Despite the dual headwinds of loadshedding and consumer inflation, 2023 has the potential to be a watershed year for telecommunications in South Africa, says cloud-based business telephone service Euphoria Telecom CTO Nic Laschinger.
Discussing the policy moves that are expected over the next year, Laschinger says that the 2022 auctioning of spectrum – the first sale of new frequencies for mobile applications in South Africa in well over a decade – bodes well for for the telecommunications sector.
Further, the Independent Communications Authority of South Africa (Icasa) is planning to auction more spectrum, with seven bands earmarked for the new auction, specifically radio frequency spectrum suitable for fourth-generation (4G) and fifth-generation (5G) technologies.
“For users this means faster connections which better support real-time applications like gaming, telemedicine, videoconferencing and so on. More available spectrum should improve network coverage, especially for remote and rural areas, and improve the strength of certain signals,” he says, noting that it should also reduce infrastructure costs for providers, savings which could potentially be passed on to the end-users of these services.
In addition, Icasa published the Draft Amendment Radio Frequency Spectrum Regulations 2022 document, which was available for review and comment until the end of January, that could enable some short-range radio apparatus operators to go free-range.
If approved, this will contribute to improving speed, latency and capacity, particularly in new-generation wireless devices.
Laschinger, citing Icasa’s statement, says that the lower 6 GHz band is rapidly emerging worldwide as a key component in broadband roll-out and uptake, providing an essential local loop component to support fibre or fixed wireless access backhaul and WiFi deployment.
“What this means for users is, for example, faster WiFi from your fibre router, reduced router congestion and less signal interference in short ranges, enabling faster data transfer and lower latency services. That is also great for edge computing applications, like autonomous vehicles,” he explains.
With spectrum allocation continuing to open up – and digital migration seemingly imminent – the country is ripe with potential to provide broader and cheaper Internet connectivity.
The long-awaited shift from analogue to digital television (TV) will open up bands in the lower frequencies, which are ideal to provide broadband connectivity to rural and underserved areas.
Late last year, Communication and Digital Technologies Minister Khumbudzo Ntshavheni announced the intention to switch off the analogue television broadcast signal on March 31, after many delays over the past few years.
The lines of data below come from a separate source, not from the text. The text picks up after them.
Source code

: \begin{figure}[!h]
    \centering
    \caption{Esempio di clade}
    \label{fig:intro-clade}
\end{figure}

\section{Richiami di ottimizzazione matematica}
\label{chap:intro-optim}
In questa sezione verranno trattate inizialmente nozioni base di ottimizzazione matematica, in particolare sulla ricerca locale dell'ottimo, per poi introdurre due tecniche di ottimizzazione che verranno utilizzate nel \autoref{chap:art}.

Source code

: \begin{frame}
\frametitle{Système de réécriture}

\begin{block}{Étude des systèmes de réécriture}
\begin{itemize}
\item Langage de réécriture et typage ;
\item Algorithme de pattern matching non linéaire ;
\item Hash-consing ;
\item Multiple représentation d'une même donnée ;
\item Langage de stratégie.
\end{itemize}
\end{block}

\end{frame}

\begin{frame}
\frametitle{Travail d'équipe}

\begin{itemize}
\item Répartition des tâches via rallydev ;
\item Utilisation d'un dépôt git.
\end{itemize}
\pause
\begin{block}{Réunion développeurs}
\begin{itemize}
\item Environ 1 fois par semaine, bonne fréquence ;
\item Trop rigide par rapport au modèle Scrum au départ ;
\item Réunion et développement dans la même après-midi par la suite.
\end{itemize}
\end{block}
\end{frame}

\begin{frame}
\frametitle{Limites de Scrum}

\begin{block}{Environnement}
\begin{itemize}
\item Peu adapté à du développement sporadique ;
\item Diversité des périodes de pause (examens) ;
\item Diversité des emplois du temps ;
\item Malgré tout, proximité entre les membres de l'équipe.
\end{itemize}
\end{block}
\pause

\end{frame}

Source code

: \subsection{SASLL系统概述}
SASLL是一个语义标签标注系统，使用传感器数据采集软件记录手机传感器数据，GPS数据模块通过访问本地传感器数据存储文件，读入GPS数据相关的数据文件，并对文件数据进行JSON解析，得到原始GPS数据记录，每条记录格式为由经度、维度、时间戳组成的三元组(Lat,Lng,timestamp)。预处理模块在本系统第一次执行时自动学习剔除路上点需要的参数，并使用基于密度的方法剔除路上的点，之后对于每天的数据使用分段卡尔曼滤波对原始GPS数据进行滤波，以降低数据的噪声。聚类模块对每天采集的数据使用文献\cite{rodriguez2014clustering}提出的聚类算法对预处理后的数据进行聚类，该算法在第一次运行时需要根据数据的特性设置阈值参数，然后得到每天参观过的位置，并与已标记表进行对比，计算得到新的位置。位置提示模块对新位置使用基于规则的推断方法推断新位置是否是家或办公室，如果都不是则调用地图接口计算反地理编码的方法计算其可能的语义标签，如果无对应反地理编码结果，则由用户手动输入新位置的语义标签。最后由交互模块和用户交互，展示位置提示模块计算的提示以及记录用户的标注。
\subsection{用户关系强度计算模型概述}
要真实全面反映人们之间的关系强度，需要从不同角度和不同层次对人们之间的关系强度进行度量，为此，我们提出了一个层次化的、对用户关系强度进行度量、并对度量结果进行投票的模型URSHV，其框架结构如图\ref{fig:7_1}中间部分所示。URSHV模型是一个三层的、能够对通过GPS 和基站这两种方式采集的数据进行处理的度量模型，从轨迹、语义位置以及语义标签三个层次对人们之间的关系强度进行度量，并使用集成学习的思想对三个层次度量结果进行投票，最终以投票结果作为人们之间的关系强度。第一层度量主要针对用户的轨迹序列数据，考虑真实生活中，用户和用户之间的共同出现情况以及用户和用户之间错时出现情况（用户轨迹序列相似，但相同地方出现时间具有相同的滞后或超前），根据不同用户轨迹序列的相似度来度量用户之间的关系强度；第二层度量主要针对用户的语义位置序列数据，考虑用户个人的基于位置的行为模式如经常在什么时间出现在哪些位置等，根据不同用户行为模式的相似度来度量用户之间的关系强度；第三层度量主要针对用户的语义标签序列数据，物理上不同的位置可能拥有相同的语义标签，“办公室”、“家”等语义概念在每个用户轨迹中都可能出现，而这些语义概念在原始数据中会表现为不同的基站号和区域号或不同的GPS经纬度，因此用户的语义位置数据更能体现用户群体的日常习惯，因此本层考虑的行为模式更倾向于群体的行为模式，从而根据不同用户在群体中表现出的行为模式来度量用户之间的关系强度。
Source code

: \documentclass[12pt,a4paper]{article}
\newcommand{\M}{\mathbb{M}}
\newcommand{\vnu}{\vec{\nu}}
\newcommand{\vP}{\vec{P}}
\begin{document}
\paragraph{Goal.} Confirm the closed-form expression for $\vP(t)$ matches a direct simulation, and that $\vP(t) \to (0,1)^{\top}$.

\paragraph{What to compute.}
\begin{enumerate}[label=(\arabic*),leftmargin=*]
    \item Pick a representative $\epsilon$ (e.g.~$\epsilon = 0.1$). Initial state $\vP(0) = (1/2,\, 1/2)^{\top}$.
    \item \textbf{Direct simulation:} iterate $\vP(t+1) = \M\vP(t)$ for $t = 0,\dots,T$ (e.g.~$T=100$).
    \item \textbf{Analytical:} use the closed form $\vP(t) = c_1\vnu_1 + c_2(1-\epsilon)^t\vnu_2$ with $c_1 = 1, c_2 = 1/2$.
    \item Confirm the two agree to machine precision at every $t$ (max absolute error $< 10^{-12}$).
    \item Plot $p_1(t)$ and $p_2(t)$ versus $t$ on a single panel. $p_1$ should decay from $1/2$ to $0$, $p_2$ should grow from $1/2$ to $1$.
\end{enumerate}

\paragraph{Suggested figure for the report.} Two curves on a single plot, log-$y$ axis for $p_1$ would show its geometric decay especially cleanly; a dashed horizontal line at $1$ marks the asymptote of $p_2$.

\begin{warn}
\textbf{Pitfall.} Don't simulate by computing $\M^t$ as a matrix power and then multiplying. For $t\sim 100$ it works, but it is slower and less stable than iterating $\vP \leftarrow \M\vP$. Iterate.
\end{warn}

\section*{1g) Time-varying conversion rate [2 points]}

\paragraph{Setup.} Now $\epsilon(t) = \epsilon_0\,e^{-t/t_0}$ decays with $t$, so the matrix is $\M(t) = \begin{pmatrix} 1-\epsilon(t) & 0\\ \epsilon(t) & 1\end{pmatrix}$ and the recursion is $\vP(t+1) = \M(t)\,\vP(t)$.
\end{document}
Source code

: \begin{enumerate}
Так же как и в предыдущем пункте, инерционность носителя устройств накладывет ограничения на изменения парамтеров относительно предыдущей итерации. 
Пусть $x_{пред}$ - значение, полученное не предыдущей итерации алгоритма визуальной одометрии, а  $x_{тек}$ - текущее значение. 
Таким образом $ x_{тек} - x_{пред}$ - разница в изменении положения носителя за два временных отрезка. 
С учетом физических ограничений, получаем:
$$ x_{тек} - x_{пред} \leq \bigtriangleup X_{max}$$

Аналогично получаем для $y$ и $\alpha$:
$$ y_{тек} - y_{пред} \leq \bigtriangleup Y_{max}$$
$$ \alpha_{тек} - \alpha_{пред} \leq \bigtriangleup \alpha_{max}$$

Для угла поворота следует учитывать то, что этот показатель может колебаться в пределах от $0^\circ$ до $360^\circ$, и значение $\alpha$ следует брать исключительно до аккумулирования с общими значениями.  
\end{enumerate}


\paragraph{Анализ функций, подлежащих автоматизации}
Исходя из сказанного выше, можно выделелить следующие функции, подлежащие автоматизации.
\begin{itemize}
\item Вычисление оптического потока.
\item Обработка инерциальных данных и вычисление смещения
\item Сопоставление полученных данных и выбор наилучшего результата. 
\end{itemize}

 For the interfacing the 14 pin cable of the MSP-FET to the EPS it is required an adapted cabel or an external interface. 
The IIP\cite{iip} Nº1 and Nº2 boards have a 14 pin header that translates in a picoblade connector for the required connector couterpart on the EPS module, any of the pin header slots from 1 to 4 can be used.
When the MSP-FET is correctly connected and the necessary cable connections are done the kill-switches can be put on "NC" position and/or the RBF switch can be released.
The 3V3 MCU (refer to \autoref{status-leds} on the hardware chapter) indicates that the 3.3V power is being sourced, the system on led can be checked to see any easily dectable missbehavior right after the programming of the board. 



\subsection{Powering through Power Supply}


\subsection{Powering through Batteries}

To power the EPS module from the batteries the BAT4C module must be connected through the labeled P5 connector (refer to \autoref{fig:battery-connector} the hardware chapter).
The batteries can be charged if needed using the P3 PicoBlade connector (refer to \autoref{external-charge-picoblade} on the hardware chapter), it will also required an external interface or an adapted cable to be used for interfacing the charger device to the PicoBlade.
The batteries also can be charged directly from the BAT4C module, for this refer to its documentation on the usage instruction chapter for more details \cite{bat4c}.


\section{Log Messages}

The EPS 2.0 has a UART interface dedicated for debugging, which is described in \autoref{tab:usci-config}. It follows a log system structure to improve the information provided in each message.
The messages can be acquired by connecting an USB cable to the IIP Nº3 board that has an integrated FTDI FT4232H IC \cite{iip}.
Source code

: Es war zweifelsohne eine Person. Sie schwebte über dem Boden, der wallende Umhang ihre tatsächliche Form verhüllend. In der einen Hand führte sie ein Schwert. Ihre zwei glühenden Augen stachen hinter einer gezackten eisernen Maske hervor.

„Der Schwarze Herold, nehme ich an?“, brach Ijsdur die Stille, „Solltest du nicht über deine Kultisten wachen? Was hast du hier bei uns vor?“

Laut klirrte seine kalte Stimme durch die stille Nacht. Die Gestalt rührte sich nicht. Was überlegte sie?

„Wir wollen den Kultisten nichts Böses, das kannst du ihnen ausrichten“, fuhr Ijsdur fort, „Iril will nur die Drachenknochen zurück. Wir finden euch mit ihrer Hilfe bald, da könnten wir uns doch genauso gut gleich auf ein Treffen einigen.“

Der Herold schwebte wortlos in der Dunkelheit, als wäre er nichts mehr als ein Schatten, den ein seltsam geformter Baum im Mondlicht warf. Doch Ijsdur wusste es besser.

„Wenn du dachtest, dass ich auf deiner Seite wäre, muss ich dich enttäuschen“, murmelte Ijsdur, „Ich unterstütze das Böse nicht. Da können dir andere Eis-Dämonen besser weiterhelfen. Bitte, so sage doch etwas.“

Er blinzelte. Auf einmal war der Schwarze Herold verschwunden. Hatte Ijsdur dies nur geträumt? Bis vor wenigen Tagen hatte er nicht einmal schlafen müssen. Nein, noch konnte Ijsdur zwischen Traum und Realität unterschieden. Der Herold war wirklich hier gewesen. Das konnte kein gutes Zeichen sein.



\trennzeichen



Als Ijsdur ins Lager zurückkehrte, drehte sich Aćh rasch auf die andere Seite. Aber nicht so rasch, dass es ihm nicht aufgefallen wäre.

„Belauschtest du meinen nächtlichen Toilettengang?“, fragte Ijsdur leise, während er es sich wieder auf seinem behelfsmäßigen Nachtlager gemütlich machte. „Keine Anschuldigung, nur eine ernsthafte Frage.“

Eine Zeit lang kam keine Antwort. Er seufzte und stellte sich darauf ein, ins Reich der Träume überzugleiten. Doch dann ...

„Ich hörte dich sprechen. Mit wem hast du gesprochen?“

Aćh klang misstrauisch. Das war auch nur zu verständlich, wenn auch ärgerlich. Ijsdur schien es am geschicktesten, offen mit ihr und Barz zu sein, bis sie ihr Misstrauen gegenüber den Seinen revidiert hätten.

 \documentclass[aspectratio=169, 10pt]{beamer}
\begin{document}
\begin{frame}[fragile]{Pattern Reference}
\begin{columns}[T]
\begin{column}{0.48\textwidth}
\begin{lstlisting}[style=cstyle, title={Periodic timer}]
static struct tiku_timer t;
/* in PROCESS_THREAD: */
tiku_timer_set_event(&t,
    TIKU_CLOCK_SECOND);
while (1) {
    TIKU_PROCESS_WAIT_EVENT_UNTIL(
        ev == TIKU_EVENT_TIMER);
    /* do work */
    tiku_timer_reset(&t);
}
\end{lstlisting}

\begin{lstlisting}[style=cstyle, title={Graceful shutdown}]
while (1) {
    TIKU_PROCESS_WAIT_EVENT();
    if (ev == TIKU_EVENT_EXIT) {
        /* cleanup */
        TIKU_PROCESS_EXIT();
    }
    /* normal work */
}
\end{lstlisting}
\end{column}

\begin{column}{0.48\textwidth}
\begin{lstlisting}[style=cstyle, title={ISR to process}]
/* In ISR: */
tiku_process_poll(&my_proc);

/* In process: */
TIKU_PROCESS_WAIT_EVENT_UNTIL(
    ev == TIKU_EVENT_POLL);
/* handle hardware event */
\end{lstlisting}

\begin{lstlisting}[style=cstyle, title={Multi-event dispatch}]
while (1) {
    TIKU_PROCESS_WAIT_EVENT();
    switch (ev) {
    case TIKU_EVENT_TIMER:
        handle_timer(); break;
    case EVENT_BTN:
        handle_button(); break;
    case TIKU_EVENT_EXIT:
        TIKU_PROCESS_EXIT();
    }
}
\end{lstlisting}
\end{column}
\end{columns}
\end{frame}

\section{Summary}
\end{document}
“Analogue signals are chunky and needy – analogue TV bands need buffer bands on either side to stop signal interference. Moving broadcast signals over from analogue to digital will free up not only the bands used for TV transmission, but also the buffer bands on either side, collectively called TV white spaces,” she says.
The migration will make available the spectrum in the lower frequency bands, namely 470 MHz to 649 MHz, excluding the Radio Astronomy subband, for use in the deployment of Internet connectivity in rural, under- and unserved communities.
“These lower-frequency bands are ideal for transmitting data across great distances, unlike the higher-frequency bands – third-generation (3G) and higher – which are better over short distances.”
Laschinger also highlights government proposals to shift from TV licensing to a device-independent tax or household levy within five years and to “sunset” second-generation and 3G technologies by 2025.
“For now, though, it is clear that – on paper, at least – the South African government has ambitions to use regulation to enable bold digital transformation and is looking to 2023 to lay the groundwork,” he concludes.